Unlike most science competitions, only about one-fifth of a finalist’s overall score is based on the qualifying research that he or she had entered at a science fair the previous year. The rest of the contestants’ scores come from the creativity they showed and how well they worked as part of a team.
Thar she blows
Engineers and designers often use wind tunnels to analyze the flow of air around scale models of vehicles. This lets them measure how streamlined those objects are. That, in turn, can help people estimate how well a plane or missile might fly. It also can help gauge what sort of gas mileage a car or helicopter might get.
James wants to become an aerospace engineer. And he’s always been interested in Mars. Two years ago, he made it to the Broadcom MASTERS finals. His project that year tried to figure out what type of wing design might provide the greatest lift in Martian air. James was one of two 2016 contestants to win “Rising Stars” awards. This year, James built a wind tunnel that could help test and verify such wing designs.
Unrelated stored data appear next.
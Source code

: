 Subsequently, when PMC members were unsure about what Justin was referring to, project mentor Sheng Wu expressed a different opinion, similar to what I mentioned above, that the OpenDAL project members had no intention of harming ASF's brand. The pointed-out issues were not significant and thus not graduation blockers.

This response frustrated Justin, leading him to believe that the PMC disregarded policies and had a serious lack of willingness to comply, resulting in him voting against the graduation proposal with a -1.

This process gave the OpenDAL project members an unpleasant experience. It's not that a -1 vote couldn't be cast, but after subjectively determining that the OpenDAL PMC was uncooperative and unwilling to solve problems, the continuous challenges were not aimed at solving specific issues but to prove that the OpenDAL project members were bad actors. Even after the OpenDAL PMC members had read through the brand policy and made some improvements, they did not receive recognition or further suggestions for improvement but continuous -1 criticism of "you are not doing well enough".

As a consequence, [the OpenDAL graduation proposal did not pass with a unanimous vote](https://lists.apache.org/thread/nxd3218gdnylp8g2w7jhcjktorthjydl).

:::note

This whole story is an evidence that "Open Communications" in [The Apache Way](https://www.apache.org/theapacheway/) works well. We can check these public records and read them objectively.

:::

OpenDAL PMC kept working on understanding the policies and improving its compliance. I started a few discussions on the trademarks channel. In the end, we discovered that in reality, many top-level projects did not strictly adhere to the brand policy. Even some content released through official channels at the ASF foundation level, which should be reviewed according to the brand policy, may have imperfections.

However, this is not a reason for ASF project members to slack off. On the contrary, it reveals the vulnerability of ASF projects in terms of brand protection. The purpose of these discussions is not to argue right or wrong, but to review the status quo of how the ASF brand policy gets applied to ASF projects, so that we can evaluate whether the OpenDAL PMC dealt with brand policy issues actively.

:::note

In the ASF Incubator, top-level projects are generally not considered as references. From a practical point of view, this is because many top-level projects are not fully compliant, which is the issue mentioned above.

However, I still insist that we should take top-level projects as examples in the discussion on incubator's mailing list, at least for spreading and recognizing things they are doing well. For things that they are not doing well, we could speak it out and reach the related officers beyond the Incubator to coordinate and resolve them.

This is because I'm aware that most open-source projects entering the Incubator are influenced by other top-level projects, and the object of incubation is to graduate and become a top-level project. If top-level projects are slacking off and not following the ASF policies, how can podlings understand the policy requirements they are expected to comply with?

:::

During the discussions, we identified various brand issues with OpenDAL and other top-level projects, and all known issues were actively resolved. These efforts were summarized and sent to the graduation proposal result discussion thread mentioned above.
Most wind tunnels have a flow-through design. They draw air in one end of the tunnel and send it out the other. But to simulate Mars, James’ wind tunnel needed to be different. Air pressure at the surface of the Red Planet is only about 1 percent as high as at sea level on Earth. Also, the air contains different gases. On Earth, more than 99 percent of the air is made up of nitrogen and oxygen. On Mars, about 96 percent of the air is carbon dioxide, or CO2. (That gas makes up only 0.04 percent of the air on Earth.)
To make sure he could maintain Mars-like conditions inside his wind tunnel, James built a closed system. He can seal its big set of pipes off from Earth’s atmosphere. Whenever he runs a test, he uses pumps to suck all of the air from his tunnel. Then, he adds back a small bit of CO2 until the pressure inside his tunnel matches the conditions on Mars. A small fan pulls the CO2 through the test section of his wind tunnel. This is where he tests small-scale models of wings and such.
“It’s a fascinating prospect that I’m able to simulate the Martian atmosphere in my tunnel,” says James.
He crafted his tunnel using PVC (polyvinyl chloride) pipes and fittings that he bought at a home improvement store. Most of the parts are about 7.6 centimeters (3 inches) in diameter. The pipes’ walls are about 0.5 centimeter (0.2 inch) thick. That’s a good thing: If the walls were thinner, James notes, the greater pressure of Earth’s atmosphere outside of them might crush the pipes.
James encountered a few surprises. For instance, the fan driving air through the tunnel spun at 23,000 revolutions per minute (rpm) during trials that used Earth-like conditions. But when James ran tests that simulated Mars inside the tunnel, the fan spun a whopping 39 percent faster. That’s likely due to the lower air pressure during those tests, he now suspects.
For a full-sized Martian drone, these test results could be good news, James says. For instance, a drone might be able to fly on Mars with a much smaller battery than would be needed on Earth. Or, the drone’s scouting missions might cover a broader area without needed extra fuel.